No infections have been specifically linked to the drops thus far. The study only suggests that they could heighten the risk of contamination. “Finding residual fluid in scopes that should be dry would be troubling alone,” said Cori Ofstead, the study’s lead author. “The finding of fluid containing simethicone suggests we have more serious problems. It could explain why we are having more trouble getting these scopes clean.”
Infant gas relief drops, which are available over the counter, contain sugars and thickeners to make the liquid solutions more palatable for babies. Ofstead said those ingredients “could provide the perfect habitat for the growth of bacteria” inside scopes.
The liquid drops also contain silicone, which doesn’t dissolve in water and can’t be removed using detergents or disinfectants. The researchers said that silicone could add another impenetrable coating to blood, tissue and other organic material trapped inside scopes. It can also foster the growth of biofilm, a slimy material that protects bacteria and other microbes from being removed during cleaning.
Ofstead, an epidemiologist and chief executive of the medical research firm Ofstead & Associates in St. Paul, Minn., said these findings were “absolutely surprising” and that researchers stumbled upon them during a broader look at scope cleaning techniques. The seven-month study was conducted with physicians and a surgery center affiliated with the University of Minnesota Health system.
Dr. Michael Shaw, a gastroenterologist and a co-author of the study, says halting the use of simethicone products would hinder doctors’ ability to accurately treat patients with endoscopy. He’s pursuing funding for larger studies at other endoscopy centers to determine the extent of the problem and possible alternatives.
“I don’t want to see the public alarmed, but this study did raise a huge number of questions,” says Shaw, an associate professor at the University of Minnesota Medical School.

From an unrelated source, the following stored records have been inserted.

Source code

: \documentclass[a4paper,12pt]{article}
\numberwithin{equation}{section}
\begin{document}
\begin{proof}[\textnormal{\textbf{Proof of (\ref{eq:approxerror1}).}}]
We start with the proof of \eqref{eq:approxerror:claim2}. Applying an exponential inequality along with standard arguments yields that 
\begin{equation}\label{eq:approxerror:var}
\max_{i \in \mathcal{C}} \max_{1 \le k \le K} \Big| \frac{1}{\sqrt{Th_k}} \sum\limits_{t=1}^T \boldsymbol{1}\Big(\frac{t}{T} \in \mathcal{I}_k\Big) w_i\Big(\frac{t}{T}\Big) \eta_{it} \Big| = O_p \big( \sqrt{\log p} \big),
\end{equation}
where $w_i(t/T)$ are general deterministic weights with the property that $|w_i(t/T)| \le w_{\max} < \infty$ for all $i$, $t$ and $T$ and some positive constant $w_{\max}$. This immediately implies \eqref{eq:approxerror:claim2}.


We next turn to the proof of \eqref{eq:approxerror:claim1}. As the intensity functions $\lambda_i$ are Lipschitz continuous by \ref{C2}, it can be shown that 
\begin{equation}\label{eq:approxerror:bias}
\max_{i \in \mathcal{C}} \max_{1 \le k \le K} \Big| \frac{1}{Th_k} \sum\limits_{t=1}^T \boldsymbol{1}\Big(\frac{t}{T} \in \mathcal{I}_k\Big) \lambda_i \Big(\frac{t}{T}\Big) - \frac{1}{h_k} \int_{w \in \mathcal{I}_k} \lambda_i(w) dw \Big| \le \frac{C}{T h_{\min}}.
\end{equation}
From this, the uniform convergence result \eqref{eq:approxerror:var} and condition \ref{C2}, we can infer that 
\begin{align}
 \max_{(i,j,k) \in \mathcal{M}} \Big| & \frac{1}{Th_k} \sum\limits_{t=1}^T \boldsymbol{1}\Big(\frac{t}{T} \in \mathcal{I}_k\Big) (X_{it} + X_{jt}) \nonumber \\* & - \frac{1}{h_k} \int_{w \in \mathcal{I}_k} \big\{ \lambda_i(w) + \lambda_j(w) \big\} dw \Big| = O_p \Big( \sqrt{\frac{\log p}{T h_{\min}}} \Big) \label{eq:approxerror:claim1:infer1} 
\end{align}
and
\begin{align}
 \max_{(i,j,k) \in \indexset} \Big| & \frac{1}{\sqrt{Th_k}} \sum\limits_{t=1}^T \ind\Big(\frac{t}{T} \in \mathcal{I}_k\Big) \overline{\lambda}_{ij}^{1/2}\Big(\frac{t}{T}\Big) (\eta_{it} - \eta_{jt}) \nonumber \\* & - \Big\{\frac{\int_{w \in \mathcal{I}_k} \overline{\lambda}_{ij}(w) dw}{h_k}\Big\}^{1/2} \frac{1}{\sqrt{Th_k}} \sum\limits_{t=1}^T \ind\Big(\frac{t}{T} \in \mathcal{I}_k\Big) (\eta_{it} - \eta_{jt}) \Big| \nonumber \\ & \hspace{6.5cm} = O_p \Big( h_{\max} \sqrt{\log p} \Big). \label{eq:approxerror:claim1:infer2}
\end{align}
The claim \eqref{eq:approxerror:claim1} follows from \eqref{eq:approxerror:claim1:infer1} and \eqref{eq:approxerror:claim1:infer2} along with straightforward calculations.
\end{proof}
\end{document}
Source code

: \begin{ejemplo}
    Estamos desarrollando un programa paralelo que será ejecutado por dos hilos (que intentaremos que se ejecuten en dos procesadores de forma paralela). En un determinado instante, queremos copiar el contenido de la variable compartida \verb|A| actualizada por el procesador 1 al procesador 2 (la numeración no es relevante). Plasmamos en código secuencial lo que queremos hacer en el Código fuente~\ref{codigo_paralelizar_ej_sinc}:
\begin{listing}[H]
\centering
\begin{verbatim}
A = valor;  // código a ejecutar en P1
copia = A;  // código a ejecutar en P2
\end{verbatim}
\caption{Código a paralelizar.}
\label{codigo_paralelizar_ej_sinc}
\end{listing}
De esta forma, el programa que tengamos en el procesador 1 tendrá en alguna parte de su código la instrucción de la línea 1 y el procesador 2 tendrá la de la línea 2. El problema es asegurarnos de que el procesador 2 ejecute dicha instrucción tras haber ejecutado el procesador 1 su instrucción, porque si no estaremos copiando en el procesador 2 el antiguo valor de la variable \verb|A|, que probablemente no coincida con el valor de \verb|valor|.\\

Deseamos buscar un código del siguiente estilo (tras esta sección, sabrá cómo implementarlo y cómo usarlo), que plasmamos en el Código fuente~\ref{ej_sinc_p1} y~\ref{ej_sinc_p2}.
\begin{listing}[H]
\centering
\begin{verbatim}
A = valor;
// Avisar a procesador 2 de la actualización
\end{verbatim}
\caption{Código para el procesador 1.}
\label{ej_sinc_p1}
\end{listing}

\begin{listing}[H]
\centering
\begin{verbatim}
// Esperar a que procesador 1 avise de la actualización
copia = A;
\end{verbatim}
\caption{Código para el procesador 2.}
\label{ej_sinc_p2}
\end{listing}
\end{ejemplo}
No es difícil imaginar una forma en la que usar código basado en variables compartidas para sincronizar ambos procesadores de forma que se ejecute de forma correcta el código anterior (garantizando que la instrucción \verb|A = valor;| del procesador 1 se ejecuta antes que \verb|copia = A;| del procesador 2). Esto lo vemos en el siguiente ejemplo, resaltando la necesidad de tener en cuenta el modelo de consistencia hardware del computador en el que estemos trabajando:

Federal prosecutors, U.S. lawmakers and government regulators have been investigating a series of outbreaks of antibiotic-resistant “superbugs” across the country tied to a specific device known as a duodenoscope, which is used in about 700,000 procedures annually. Overall, as many as 350 patients at 41 medical centers worldwide were infected by or exposed to contaminated duodenoscopes from 2010 to 2015, according to the Food and Drug Administration.
Regulators and medical experts have said the duodenoscope’s complex design at its tip can make it difficult to clean even when following the manufacturer’s instructions. The infant gas relief drops are used occasionally with duodenoscopes, doctors say, and it’s unclear what role, if any, those products might have had on patient infections.
This new study focused on more widely used colonoscopes and gastroscopes, which have simpler designs and tend to be easier to disinfect. The researchers found bacteria in some of the scopes that were analyzed, but they weren’t the drug-resistant superbugs that can be deadly for patients.
At the Minnesota surgery center, researchers examined colonoscopes and gastroscopes three different times during the seven-month period. They confirmed that technicians were following the manufacturer’s cleaning instructions during nine unannounced audits.
In the final examinations, researchers observed multiple fluid droplets inside 19 of the 20 endoscopes that were cleaned and disinfected. In eight of those 19 scopes, the fluid appeared cloudy, white, opaque, shimmery or viscous.
The discovery was unexpected and puzzling, the researchers said, so they contacted other experts who suggested it might be simethicone. The study’s authors then examined the infant gas relief drops the surgery center was using and noted the similarities to what they saw inside the scopes.
The researchers were only able to obtain samples from three of the scopes because the fluid was in narrow channels or other hard-to-reach areas. Simethicone was found in two of the three samples.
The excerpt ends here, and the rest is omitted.